▸ **Your assignment**
From the records below, copy the lines that include "simple".

* * * * * * *

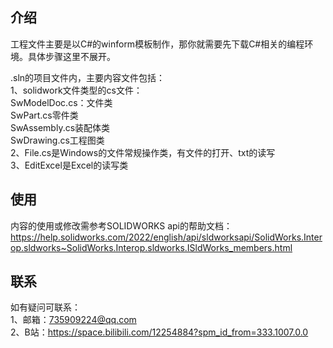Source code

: ## 介绍<br>
工程文件主要是以C#的winform模板制作，那你就需要先下载C#相关的编程环境。具体步骤这里不展开。<br>

.sln的项目文件内，主要内容文件包括：<br>
1、solidwork文件类型的cs文件：<br>
    SwModelDoc.cs：文件类<br>
    SwPart.cs零件类<br>
    SwAssembly.cs装配体类<br>
    SwDrawing.cs工程图类<br>
2、File.cs是Windows的文件常规操作类，有文件的打开、txt的读写<br>
3、EditExcel是Excel的读写类<br>

## 使用<br>
内容的使用或修改需参考SOLIDWORKS api的帮助文档：<br>
https://help.solidworks.com/2022/english/api/sldworksapi/SolidWorks.Interop.sldworks~SolidWorks.Interop.sldworks.ISldWorks_members.html<br>

## 联系<br>
如有疑问可联系：<br>
1、邮箱：735909224@qq.com<br>
2、B站：https://space.bilibili.com/12254884?spm_id_from=333.1007.0.0<br>
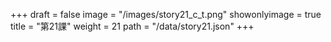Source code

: +++
draft = false 
image = "/images/story21_c_t.png" 
showonlyimage = true 
title = "第21課" 
weight = 21 
path = "/data/story21.json" 
+++
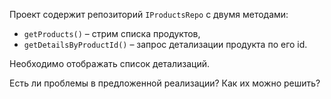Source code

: Проект содержит репозиторий `IProductsRepo` с двумя методами:

- `getProducts()` – стрим списка продуктов,
- `getDetailsByProductId()` – запрос детализации продукта по его id.

Необходимо отображать список детализаций.

Есть ли проблемы в предложенной реализации? Как их можно решить?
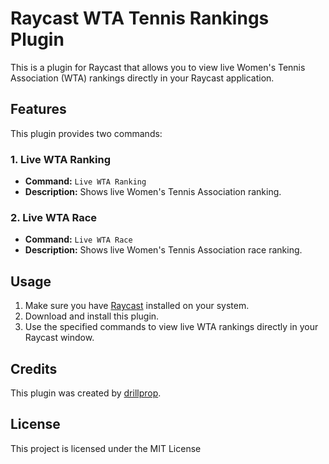 # Raycast WTA Tennis Rankings Plugin

This is a plugin for Raycast that allows you to view live Women's Tennis Association (WTA) rankings directly in your Raycast application.

## Features

This plugin provides two commands:

### 1. Live WTA Ranking

- **Command:** `Live WTA Ranking`
- **Description:** Shows live Women's Tennis Association ranking.

### 2. Live WTA Race

- **Command:** `Live WTA Race`
- **Description:** Shows live Women's Tennis Association race ranking.

## Usage

1. Make sure you have [Raycast](https://raycast.com/) installed on your system.
2. Download and install this plugin.
3. Use the specified commands to view live WTA rankings directly in your Raycast window.

## Credits

This plugin was created by [drillprop](https://github.com/drillprop).

## License

This project is licensed under the MIT License
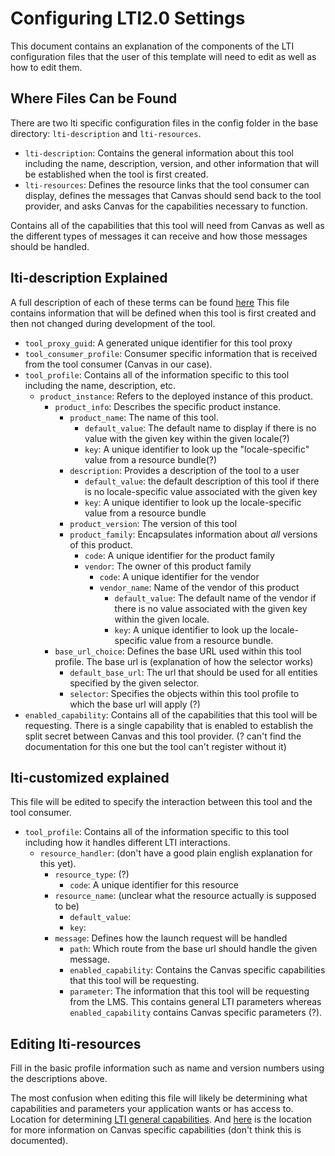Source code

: # Configuring LTI2.0 Settings
  This document contains an explanation of the components of the LTI
  configuration files that the user of this template will need to edit as well
  as how to edit them.

## Where Files Can be Found
  There are two lti specific configuration files in the config folder in the
base directory: `lti-description` and `lti-resources`.
* `lti-description`: Contains the general information about this tool including
the name, description, version, and other information that will be established
when the tool is first created.
* `lti-resources`: Defines the resource links that the tool consumer can
display, defines the messages that Canvas should send back to the
tool provider, and asks Canvas for the capabilities necessary to function.

Contains all of the capabilities that this tool will need
from Canvas as well as the different types of messages it can receive and
how those messages should be handled.

## lti-description Explained
  A full description of each of these terms can be found
[here](https://www.imsglobal.org/lti/model/uml/purl.imsglobal.org/vocab/lti/v2/lti/)
  This file contains information that will be defined when this tool is first
  created and then not changed during development of the tool.
  * `tool_proxy_guid`: A generated unique identifier for this tool proxy
  * `tool_consumer_profile`: Consumer specific information that is received from
  the tool consumer (Canvas in our case).
  * `tool_profile`: Contains all of the information specific to this tool
  including the name, description, etc.
    * `product_instance`: Refers to the deployed instance of this product.
      * `product_info`: Describes the specific product instance.
        * `product_name`: The name of this tool.
          * `default_value`: The default name to display if there is no value
          with the given key within the given locale(?)
          * `key`: A unique identifier to look up the "locale-specific" value
          from a resource bundle(?)
        * `description`: Provides a description of the tool to a user
          * `default_value`: the default description of this tool if there is
          no locale-specific value associated with the given key
          * `key`: A unique identifier to look up the locale-specific value from
          a resource bundle
        * `product_version`: The version of this tool
        * `product_family`: Encapsulates information about *all* versions of
        this product.
          * `code`: A unique identifier for the product family
          * `vendor`: The owner of this product family
            * `code`: A unique identifier for the vendor
            * `vendor_name`: Name of the vendor of this product
              * `default_value`: The default name of the vendor if there is no
              value associated with the given key within the given locale.
              * `key`: A unique identifier to look up the locale-specific value
              from a resource bundle.
      * `base_url_choice`: Defines the base URL used within this tool
      profile. The base url is (explanation of how the selector works)
        * `default_base_url`: The url that should be used for all entities
        specified by the given selector.
        * `selector`: Specifies the objects within this tool profile to which
        the base url will apply (?)
* `enabled_capability`: Contains all of the capabilities that this tool
    will be requesting. There is a single capability that is enabled to
    establish the split secret between Canvas and this tool provider. (? can't
    find the documentation for this one but the tool can't register without
    it)
## lti-customized explained
  This file will be edited to specify the interaction between this tool and
  the tool consumer.
  * `tool_profile`: Contains all of the information specific to this tool
  including how it handles different LTI interactions.
    * `resource_handler`: (don't have a good plain english explanation for
      this yet).
      * `resource_type`: (?)
        * `code`: A unique identifier for this resource
      * `resource_name`: (unclear what the resource actually is supposed
        to be)
        * `default_value`:
        * `key`:
      * `message`: Defines how the launch request will be handled
        * `path`: Which route from the base url should handle the given
        message.
        * `enabled_capability`: Contains the Canvas specific capabilities that
        this tool will be requesting.
        * `parameter`: The information that this tool will be
        requesting from the LMS. This contains general LTI parameters
        whereas `enabled_capability` contains Canvas specific parameters (?).

## Editing lti-resources
 Fill in the basic profile information such as name and version numbers using
 the descriptions above.

 The most confusion when editing this file will likely be determining what
 capabilities and parameters your application wants or has access to. Location
 for
 determining [LTI general capabilities](https://www.imsglobal.org/lti/model/uml/purl.imsglobal.org/vocab/lti/v2/lti/index.html#Capability). And
[here](https://github.com/instructure/canvas-lms/blob/stable/lib%2Flti%2Fvariable_expander.rb#L83) is the location for more information
on Canvas specific capabilities (don't think this is documented).
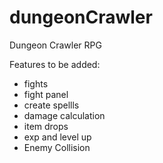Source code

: # dungeonCrawler
Dungeon Crawler RPG 

Features to be added:
- fights
- fight panel
- create spellls
- damage calculation
- item drops
- exp and level up
- Enemy Collision
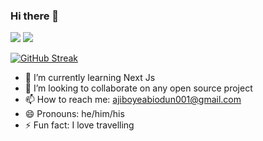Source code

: ### Hi there 👋

<!--
**JayB-maker/JayB-maker** is a ✨ _special_ ✨ repository because its `README.md` (this file) appears on your GitHub profile.

Here are some ideas to get you started:
-->
<p>
<img src = "https://github-readme-stats.vercel.app/api/top-langs/?username=JayB-maker&hide=&theme=blue-green">
<img style={{height:"100%"}} src= "https://github-readme-stats.vercel.app/api?username=JayB-maker&show_icons=true&theme=radical">
</p>

<p>

</p>

[![GitHub Streak](https://streak-stats.demolab.com/?user=JayB-maker)](https://git.io/streak-stats)

- 🌱 I’m currently learning Next Js
- 👯 I’m looking to collaborate on any open source project
- 📫 How to reach me: ajiboyeabiodun001@gmail.com
- 😄 Pronouns: he/him/his
- ⚡ Fun fact: I love travelling
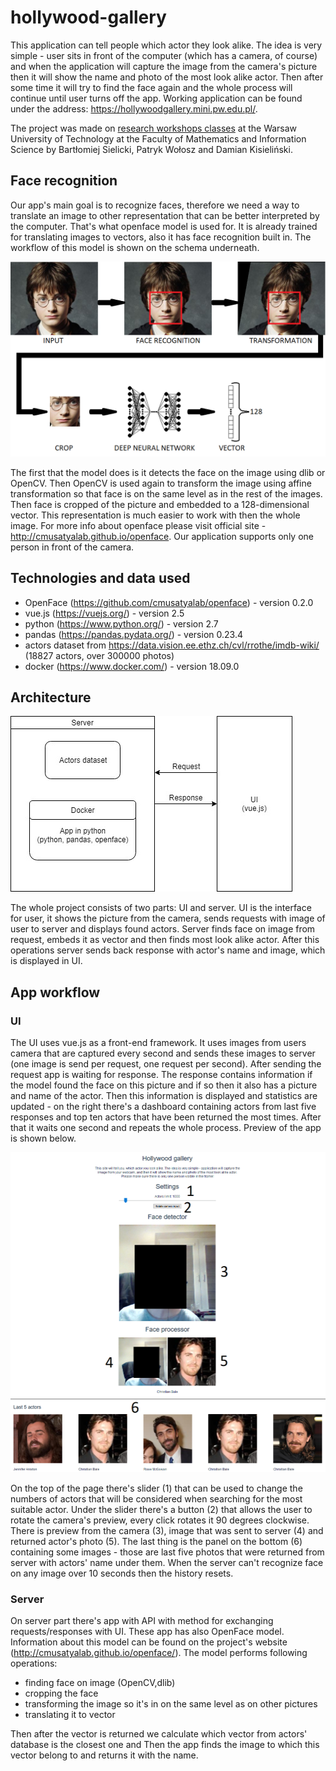 # hollywood-gallery

This application can tell people which actor they look alike. The idea is very simple - user sits in front of the computer (which has 
a camera, of course) and when the application will capture the image from the camera's picture then it will show the name and photo 
of the most look alike actor. Then after some time it will try to find the face again and the whole process will continue until user turns off the app. Working application can be found under the address: https://hollywoodgallery.mini.pw.edu.pl/.

The project was made on [research workshops classes](https://github.com/pbiecek/CaseStudies2019W) at the Warsaw University of Technology at the Faculty of Mathematics and Information Science by Bartłomiej Sielicki, Patryk Wołosz and Damian Kisieliński.

## Face recognition

Our app's main goal is to recognize faces, therefore we need a way to translate an image to other representation that can be better interpreted by the computer. That's what openface model is used for. It is already trained for translating images to vectors, also it has face recognition built in. The workflow of this model is shown on the schema underneath.

![Figure 1: Openface usage](https://raw.githubusercontent.com/barteksielicki/hollywood-gallery/master/images/schema.png)

The first that the model does is it detects the face on the image using dlib or OpenCV. Then OpenCV is used again to transform the image using affine transformation so that face is on the same level as in the rest of the images. Then face is cropped of the picture and embedded to a 128-dimensional vector. This representation is much easier to work with then the whole image. For more info about openface please visit official site - http://cmusatyalab.github.io/openface. Our application supports only one person in front of the camera.

## Technologies and data used

* OpenFace (https://github.com/cmusatyalab/openface) - version 0.2.0
* vue.js (https://vuejs.org/) - version 2.5
* python (https://www.python.org/) - version 2.7
* pandas (https://pandas.pydata.org/) - version 0.23.4
* actors dataset from https://data.vision.ee.ethz.ch/cvl/rrothe/imdb-wiki/ (18827 actors, over 300000 photos)
* docker (https://www.docker.com/) - version 18.09.0

## Architecture

![Architecture](https://github.com/barteksielicki/hollywood-gallery/blob/master/images/architecture.jpg?raw=true "Architecture schema")

The whole project consists of two parts: UI and server. UI is the interface for user, it shows the picture from the camera, sends
requests with image of user to server and displays found actors. Server finds face on image from request,
embeds it as vector and then finds most look alike actor. After this operations server sends back response with actor's name and image, which is displayed in UI.

## App workflow

### UI

The UI uses vue.js as a front-end framework. It uses images from users camera that are captured every second and sends these images to server (one image is send per request, one request per second). After sending the request app is waiting for response. The response contains information if the model found the face on this picture and if so then it also has a picture and
name of the actor. Then this information is displayed and statistics are updated - on the right there's a dashboard containing actors from last five responses
and top ten actors that have been returned the most times. After that it waits one second and repeats the whole process. 
Preview of the app is shown below.

![Preview](https://github.com/barteksielicki/hollywood-gallery/blob/master/images/screen.png?raw=true "App preview")

On the top of the page there's slider (1) that can be used to change the numbers of actors that will be considered when searching for the most suitable actor. Under the slider there's a button (2) that allows the user to rotate the camera's preview, every click rotates it 90 degrees clockwise. There is preview from the camera (3), image that was sent to server (4) and returned actor's photo (5). The last thing is the panel on the bottom (6) containing some images - those are last five photos that were returned from server with actors' name under them. 
When the server can't recognize face on any image over 10 seconds then the history resets.

### Server

On server part there's app with API with method for exchanging requests/responses with UI. These app has also OpenFace model. Information about this model can be found on the project's website (http://cmusatyalab.github.io/openface/). 
The model performs following operations:
* finding face on image (OpenCV,dlib) 
* cropping the face
* transforming the image so it's in on the same level as on other pictures
* translating it to vector

Then after the vector is returned we calculate which vector from actors' database is the closest one and Then the app finds the image to which this vector belong to and returns it with the name.


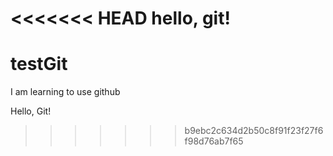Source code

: <<<<<<< HEAD
hello, git!
=======
# testGit
I am learning to use github

Hello, Git!
>>>>>>> b9ebc2c634d2b50c8f91f23f27f6f98d76ab7f65

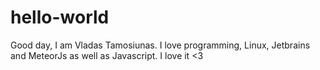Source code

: # hello-world
Good day, I am Vladas Tamosiunas. I love programming, Linux, Jetbrains and MeteorJs as well as Javascript.
I love it &lt;3
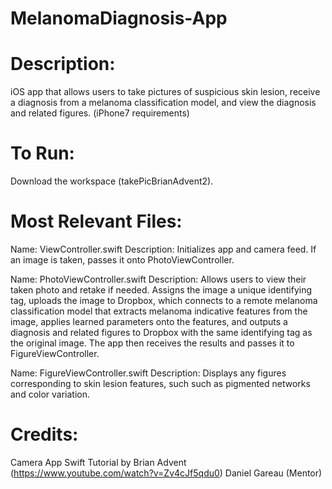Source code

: # MelanomaDiagnosis-App

# Description: 
iOS app that allows users to take pictures of suspicious skin lesion, receive a diagnosis from a melanoma classification model, and view the diagnosis and related figures. (iPhone7 requirements)

# To Run: 
Download the workspace (takePicBrianAdvent2).

# Most Relevant Files:

Name: ViewController.swift
Description: Initializes app and camera feed. If an image is taken, passes it onto PhotoViewController.

Name: PhotoViewController.swift
Description: Allows users to view their taken photo and retake if needed. Assigns the image a unique identifying tag, uploads the image to Dropbox, which connects to a remote melanoma classification model that extracts melanoma indicative features from the image, applies learned parameters onto the features, and outputs a diagnosis and related figures to Dropbox with the same identifying tag as the original image. The app then receives the results and passes it to FigureViewController.

Name: FigureViewController.swift
Description: Displays any figures corresponding to skin lesion features, such such as pigmented networks and color variation.

# Credits: 
Camera App Swift Tutorial by Brian Advent (https://www.youtube.com/watch?v=Zv4cJf5qdu0)
Daniel Gareau (Mentor)
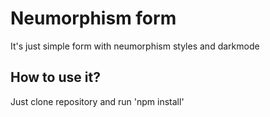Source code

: # Neumorphism form

It's just simple form with neumorphism styles and darkmode 

## How to use it?

Just clone repository and run 'npm install'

* * * * * * *

▸ **Final answer**
This application can tell people which actor they look alike. The idea is very simple - user sits in front of the computer (which has 
It's just simple form with neumorphism styles and darkmode 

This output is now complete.